┏━━
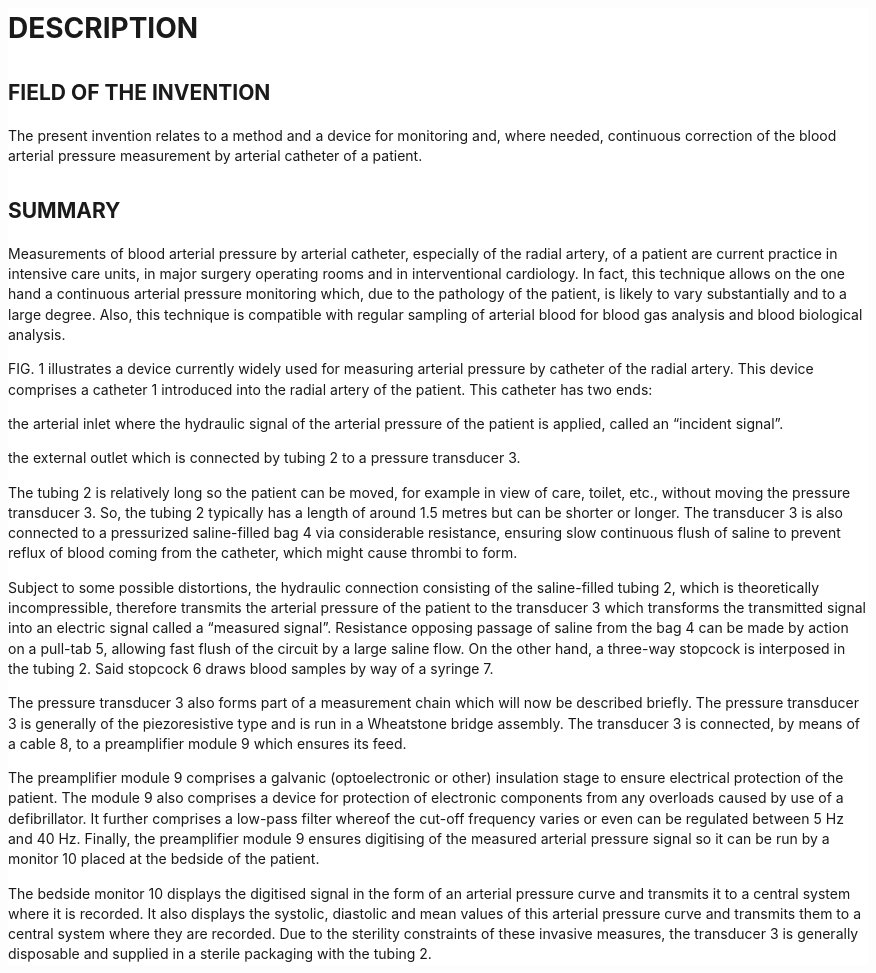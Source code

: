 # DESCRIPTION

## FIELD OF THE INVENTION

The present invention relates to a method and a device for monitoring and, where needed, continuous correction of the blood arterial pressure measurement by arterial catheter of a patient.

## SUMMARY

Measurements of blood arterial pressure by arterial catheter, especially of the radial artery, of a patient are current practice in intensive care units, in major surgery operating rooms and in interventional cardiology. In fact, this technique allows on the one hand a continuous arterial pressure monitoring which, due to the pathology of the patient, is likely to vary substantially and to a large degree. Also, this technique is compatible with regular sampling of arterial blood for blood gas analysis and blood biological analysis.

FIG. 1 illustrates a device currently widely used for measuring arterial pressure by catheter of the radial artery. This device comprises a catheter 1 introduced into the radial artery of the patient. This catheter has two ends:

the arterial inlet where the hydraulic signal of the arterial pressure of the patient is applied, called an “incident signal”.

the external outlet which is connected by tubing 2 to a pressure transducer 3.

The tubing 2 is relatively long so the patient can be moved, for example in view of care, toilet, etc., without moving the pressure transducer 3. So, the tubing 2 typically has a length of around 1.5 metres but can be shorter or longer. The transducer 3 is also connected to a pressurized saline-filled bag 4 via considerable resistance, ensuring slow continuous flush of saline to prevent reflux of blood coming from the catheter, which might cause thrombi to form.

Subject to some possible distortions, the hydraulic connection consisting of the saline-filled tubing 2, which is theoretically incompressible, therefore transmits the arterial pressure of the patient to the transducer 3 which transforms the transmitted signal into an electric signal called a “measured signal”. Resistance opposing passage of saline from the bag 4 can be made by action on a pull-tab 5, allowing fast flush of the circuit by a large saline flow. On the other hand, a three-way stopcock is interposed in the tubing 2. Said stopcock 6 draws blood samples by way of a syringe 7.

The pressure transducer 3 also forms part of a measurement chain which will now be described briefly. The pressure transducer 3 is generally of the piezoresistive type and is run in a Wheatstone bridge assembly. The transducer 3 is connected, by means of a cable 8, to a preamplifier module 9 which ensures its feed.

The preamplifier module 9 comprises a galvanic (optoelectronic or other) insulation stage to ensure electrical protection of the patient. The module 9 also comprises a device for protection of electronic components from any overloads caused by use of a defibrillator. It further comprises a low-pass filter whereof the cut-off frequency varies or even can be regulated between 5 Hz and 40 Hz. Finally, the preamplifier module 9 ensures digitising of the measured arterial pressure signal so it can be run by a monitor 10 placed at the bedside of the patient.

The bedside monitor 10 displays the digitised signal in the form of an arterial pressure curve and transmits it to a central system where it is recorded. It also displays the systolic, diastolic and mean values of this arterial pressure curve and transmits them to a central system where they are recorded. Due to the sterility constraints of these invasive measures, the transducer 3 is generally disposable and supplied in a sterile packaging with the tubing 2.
┗━━
┏━━
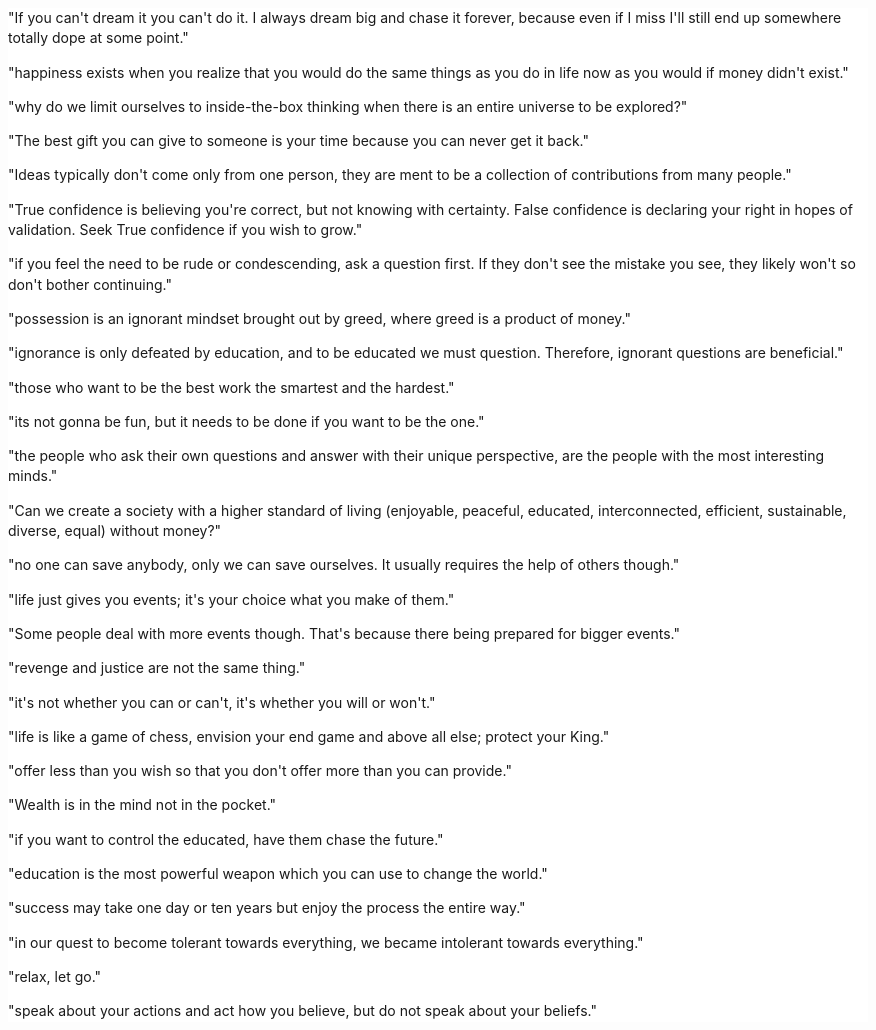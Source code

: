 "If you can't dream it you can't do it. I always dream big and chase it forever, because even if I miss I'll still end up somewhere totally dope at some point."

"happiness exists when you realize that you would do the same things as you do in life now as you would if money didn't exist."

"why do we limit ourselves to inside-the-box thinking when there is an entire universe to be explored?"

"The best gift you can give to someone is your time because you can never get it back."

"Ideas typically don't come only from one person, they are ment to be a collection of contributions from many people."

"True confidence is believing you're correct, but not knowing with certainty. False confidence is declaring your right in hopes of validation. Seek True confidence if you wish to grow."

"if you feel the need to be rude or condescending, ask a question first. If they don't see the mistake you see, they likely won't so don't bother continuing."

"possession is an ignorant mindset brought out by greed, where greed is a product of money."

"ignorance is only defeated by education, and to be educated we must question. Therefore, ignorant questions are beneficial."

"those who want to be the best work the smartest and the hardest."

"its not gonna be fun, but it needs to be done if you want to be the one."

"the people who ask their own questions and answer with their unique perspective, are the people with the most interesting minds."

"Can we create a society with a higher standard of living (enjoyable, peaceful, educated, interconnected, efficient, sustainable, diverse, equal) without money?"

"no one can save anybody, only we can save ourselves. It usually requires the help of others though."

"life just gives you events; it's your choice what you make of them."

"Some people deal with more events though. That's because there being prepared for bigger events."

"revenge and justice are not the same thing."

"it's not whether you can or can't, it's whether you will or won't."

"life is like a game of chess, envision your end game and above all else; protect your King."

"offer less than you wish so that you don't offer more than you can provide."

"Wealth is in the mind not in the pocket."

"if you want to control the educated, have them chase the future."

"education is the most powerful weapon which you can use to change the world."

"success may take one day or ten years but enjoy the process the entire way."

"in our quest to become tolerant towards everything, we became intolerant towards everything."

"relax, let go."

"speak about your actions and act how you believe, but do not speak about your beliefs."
┗━━
▶ **EXERCISE AIM**: In the listing above, find the line holding "is only defeated" and the line holding "and justice are", then output those two lines and every line between them exactly.

▶ **SOLUTION TO THIS TASK**:
"ignorance is only defeated by education, and to be educated we must question. Therefore, ignorant questions are beneficial."

"those who want to be the best work the smartest and the hardest."

"its not gonna be fun, but it needs to be done if you want to be the one."

"the people who ask their own questions and answer with their unique perspective, are the people with the most interesting minds."

"Can we create a society with a higher standard of living (enjoyable, peaceful, educated, interconnected, efficient, sustainable, diverse, equal) without money?"

"no one can save anybody, only we can save ourselves. It usually requires the help of others though."

"life just gives you events; it's your choice what you make of them."

"Some people deal with more events though. That's because there being prepared for bigger events."

"revenge and justice are not the same thing."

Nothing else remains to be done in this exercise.